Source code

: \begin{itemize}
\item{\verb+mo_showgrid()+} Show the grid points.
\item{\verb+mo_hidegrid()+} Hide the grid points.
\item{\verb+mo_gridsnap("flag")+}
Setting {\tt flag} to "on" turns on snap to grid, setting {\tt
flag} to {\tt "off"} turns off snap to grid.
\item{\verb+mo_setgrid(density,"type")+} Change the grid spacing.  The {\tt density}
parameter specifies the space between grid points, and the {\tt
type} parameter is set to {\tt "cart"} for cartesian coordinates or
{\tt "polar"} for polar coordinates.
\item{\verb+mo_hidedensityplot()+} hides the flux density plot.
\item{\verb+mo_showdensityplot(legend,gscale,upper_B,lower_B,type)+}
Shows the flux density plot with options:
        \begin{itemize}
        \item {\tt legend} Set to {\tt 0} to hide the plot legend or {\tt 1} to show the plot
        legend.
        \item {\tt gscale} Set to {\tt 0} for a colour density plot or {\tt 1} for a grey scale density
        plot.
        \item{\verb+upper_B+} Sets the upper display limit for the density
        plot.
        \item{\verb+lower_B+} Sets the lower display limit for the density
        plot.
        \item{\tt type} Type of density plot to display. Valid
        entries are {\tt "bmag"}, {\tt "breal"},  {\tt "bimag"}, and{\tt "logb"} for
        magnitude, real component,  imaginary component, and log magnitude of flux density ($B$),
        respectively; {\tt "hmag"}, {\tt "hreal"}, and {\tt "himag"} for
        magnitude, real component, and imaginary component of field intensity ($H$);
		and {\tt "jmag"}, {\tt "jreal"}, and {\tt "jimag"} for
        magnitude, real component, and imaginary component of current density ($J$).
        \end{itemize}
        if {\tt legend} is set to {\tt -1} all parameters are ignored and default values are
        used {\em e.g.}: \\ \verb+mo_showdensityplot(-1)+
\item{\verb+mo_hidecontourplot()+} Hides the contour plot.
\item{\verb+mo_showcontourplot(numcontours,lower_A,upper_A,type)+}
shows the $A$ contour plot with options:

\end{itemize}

--------

Task item:
Only lines holding the word "itemize" are wanted here; copy each from the listing.

Reply:
: \begin{itemize}
        \begin{itemize}
        \end{itemize}
\end{itemize}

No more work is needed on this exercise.